Description:
Hello,
I am trying to setup PMM on my Kubernetes cluster using helm, but the pod is not moving into ready status.
Steps to Reproduce:
Followed the instructions here to setup:
https://docs.percona.com/percona-monitoring-and-management/setting-up/server/helm.html
helm install pmm \
--set secret.create=false --set secret.name=pmm-secret \
--set-string pmmEnv.DISABLE_UPDATES="1" \
--set service.type="LoadBalancer" \
percona/pmm
PMM 2.x # Version:
NAME NAMESPACE REVISION UPDATED STATUS CHART APP VERSION
pmm default 1 2024-10-08 23:33:23.81268372 -0500 CDT deployed pmm-1.3.16 2.43.1
Logs:
NAME READY STATUS RESTARTS AGE
pmm-0 0/1 Running 0 51m
Events:
Type Reason Age From Message
---- ------ ---- ---- -------
Normal Scheduled 52m default-scheduler Successfully assigned default/pmm-0 to fdc00datah603l
Normal Pulled 51m kubelet Container image "percona/pmm-server:2.43.1" already present on machine
Normal Created 51m kubelet Created container pmm
Normal Started 51m kubelet Started container pmm
Warning Unhealthy 51m kubelet Readiness probe failed: Get "http://192.168.133.83:80/v1/readyz": dial tcp 192.168.133.83:80: connect: connection refused
Warning Unhealthy 114s (x641 over 51m) kubelet Readiness probe failed: HTTP probe failed with statuscode: 500
Looking at pod logs, it looked like the issue was due to postgres not starting:
2024-10-09 04:33:28,291 INFO success: pmm-update-perform-init entered RUNNING state, process has stayed up for > than 1 seconds (startsecs)
2024-10-09 04:33:28,291 INFO success: clickhouse entered RUNNING state, process has stayed up for > than 1 seconds (startsecs)
2024-10-09 04:33:28,291 INFO success: grafana entered RUNNING state, process has stayed up for > than 1 seconds (startsecs)
2024-10-09 04:33:28,292 INFO success: nginx entered RUNNING state, process has stayed up for > than 1 seconds (startsecs)
2024-10-09 04:33:28,292 INFO success: victoriametrics entered RUNNING state, process has stayed up for > than 1 seconds (startsecs)
2024-10-09 04:33:28,292 INFO success: vmalert entered RUNNING state, process has stayed up for > than 1 seconds (startsecs)
2024-10-09 04:33:28,292 INFO success: alertmanager entered RUNNING state, process has stayed up for > than 1 seconds (startsecs)
2024-10-09 04:33:28,292 INFO success: vmproxy entered RUNNING state, process has stayed up for > than 1 seconds (startsecs)
2024-10-09 04:33:28,304 INFO exited: qan-api2 (exit status 1; not expected)
2024-10-09 04:33:28,436 INFO success: pmm-managed entered RUNNING state, process has stayed up for > than 1 seconds (startsecs)
2024-10-09 04:33:28,639 INFO spawned: 'postgresql' with pid 54
2024-10-09 04:33:28,697 INFO exited: postgresql (exit status 2; not expected)

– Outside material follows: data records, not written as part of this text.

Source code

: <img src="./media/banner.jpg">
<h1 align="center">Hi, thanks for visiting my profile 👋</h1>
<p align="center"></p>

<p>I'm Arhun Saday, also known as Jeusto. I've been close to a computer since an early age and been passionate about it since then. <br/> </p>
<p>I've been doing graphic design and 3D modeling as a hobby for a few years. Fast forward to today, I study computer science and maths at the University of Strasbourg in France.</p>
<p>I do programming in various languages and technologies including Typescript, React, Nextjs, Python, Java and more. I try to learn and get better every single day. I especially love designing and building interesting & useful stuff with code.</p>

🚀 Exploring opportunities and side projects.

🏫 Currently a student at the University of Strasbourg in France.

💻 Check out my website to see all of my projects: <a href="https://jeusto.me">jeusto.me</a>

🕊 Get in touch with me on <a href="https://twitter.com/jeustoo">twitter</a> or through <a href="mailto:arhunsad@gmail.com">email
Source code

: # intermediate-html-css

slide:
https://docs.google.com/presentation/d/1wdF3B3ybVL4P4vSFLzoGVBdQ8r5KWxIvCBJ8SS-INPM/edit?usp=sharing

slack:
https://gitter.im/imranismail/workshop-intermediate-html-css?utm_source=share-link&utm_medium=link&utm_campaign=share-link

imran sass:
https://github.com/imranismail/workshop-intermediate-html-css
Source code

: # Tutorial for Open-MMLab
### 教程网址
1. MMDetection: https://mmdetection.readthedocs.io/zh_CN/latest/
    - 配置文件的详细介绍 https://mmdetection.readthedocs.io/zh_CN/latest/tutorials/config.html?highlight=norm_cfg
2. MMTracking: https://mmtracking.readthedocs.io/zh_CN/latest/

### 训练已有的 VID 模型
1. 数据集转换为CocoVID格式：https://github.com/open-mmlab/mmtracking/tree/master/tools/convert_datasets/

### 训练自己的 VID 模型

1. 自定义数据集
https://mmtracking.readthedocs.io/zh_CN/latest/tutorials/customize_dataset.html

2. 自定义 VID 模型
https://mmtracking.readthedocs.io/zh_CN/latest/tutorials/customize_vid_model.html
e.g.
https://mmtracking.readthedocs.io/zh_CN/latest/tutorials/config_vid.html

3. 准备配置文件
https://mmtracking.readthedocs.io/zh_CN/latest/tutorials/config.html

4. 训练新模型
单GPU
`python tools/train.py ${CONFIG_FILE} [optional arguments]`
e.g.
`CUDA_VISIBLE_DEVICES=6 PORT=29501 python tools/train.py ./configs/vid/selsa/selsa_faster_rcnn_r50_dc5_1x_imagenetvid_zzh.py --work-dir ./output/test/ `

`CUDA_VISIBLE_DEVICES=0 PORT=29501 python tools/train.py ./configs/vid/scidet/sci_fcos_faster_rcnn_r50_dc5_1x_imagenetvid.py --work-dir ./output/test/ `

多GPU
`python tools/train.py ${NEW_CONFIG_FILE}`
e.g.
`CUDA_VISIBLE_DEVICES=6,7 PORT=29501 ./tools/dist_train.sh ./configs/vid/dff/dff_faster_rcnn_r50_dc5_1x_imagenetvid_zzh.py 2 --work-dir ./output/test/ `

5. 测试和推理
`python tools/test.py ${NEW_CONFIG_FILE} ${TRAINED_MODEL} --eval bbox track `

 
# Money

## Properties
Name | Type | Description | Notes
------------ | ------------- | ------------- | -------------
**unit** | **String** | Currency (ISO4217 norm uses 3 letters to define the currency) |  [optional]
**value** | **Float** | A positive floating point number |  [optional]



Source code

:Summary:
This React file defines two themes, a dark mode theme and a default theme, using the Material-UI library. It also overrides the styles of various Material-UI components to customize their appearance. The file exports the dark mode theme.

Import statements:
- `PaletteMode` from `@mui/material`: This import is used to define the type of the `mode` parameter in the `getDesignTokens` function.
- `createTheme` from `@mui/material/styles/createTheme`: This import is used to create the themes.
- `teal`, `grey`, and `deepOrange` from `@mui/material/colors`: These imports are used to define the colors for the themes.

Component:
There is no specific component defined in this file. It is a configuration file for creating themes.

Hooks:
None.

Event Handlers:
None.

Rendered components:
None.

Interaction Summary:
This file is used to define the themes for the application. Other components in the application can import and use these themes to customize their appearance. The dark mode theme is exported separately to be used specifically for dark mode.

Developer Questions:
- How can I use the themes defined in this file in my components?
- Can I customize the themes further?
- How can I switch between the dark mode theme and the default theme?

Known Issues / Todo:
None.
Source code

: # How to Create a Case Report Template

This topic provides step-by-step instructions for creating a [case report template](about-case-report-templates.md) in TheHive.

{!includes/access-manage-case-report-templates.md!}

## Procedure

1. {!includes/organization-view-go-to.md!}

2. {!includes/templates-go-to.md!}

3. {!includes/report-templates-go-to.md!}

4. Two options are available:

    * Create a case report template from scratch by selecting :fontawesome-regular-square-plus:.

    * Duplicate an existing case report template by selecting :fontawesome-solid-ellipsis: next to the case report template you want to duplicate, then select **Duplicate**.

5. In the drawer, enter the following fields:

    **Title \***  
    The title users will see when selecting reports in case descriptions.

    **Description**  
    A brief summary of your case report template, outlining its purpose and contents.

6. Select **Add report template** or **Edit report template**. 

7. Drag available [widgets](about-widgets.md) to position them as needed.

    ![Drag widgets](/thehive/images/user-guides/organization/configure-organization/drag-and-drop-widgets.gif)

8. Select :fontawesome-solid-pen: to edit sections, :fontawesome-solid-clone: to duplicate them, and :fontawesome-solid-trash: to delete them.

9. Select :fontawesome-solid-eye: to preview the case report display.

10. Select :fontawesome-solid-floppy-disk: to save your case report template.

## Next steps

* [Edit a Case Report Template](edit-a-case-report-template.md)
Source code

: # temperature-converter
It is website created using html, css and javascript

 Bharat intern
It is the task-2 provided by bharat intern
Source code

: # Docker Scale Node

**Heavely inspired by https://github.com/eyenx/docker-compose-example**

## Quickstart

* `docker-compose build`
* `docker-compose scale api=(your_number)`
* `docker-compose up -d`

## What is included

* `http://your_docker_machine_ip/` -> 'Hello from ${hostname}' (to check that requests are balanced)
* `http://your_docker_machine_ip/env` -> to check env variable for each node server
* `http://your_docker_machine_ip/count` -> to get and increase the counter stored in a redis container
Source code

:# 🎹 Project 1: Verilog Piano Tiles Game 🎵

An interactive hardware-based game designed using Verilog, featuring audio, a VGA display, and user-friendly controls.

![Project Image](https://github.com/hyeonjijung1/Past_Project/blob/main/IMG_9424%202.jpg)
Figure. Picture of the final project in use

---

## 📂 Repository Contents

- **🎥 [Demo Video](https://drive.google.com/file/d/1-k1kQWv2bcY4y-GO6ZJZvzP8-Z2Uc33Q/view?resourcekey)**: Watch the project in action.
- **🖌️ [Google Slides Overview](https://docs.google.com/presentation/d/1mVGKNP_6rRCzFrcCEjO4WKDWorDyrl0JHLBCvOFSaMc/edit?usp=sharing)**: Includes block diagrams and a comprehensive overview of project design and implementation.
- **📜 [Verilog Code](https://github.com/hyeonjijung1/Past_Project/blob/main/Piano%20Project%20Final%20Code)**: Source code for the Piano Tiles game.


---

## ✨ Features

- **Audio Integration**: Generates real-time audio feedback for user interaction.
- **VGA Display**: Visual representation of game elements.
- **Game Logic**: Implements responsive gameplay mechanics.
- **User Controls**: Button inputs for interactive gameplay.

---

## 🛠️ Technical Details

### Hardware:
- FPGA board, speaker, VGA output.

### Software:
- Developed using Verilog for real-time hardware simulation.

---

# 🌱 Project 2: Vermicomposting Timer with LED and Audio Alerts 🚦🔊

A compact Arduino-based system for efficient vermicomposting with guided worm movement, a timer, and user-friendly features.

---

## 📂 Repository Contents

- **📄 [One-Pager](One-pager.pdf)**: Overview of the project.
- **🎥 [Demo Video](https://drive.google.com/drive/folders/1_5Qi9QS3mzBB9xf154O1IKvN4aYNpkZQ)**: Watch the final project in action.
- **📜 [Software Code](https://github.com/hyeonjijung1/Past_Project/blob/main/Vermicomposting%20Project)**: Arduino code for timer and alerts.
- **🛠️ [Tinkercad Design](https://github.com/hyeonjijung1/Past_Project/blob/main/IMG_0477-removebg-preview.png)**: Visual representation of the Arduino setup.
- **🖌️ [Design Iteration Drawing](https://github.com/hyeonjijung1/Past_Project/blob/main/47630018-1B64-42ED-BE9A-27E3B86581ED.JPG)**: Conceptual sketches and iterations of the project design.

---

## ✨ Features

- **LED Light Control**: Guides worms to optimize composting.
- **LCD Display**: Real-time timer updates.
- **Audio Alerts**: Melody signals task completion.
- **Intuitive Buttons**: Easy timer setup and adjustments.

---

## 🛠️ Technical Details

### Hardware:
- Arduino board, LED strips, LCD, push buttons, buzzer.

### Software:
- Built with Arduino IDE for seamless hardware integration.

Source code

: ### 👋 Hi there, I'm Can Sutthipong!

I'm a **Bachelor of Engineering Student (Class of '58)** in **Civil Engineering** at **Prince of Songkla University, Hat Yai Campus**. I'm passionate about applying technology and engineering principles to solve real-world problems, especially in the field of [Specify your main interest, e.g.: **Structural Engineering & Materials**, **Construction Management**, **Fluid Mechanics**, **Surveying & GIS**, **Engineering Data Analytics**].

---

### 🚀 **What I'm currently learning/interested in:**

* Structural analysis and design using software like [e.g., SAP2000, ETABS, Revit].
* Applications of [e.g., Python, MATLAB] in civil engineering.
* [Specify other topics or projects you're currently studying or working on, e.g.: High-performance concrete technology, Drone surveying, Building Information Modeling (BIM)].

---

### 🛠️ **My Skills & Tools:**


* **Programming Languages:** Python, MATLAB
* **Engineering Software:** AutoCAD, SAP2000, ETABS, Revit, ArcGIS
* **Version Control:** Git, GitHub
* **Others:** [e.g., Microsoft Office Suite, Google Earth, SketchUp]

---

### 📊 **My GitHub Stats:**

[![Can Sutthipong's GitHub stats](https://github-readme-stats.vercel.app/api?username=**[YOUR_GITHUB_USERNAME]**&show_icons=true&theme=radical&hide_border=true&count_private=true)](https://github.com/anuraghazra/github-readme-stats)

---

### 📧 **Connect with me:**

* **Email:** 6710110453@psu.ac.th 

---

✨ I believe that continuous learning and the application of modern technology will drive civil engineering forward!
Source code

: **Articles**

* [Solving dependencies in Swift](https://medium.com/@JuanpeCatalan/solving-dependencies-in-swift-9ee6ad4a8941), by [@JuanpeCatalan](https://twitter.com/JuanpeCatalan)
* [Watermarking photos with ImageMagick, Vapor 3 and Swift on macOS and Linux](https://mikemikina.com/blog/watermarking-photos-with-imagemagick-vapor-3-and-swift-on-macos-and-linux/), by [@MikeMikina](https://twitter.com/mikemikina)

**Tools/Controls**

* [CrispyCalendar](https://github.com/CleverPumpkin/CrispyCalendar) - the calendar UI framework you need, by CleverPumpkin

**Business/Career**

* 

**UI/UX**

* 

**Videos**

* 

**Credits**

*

2024-10-09 04:33:29,428 INFO spawned: 'qan-api2' with pid 59
2024-10-09 04:33:29,553 INFO exited: qan-api2 (exit status 1; not expected)
PV and PVC:
NAME STATUS VOLUME CAPACITY ACCESS MODES STORAGECLASS VOLUMEATTRIBUTESCLASS AGE
pmm-storage-pmm-0 Bound pvc-ad6786af-5fd4-4c6c-b86b-dc8294aea1d2 10Gi RWO managed-nfs-storage <unset> 57m
NAME CAPACITY ACCESS MODES RECLAIM POLICY STATUS CLAIM STORAGECLASS VOLUMEATTRIBUTESCLASS REASON AGE
pvc-ad6786af-5fd4-4c6c-b86b-dc8294aea1d2 10Gi RWO Delete Bound default/pmm-storage-pmm-0 managed-nfs-storage <unset> 58m
Any suggestions on what could be wrong here?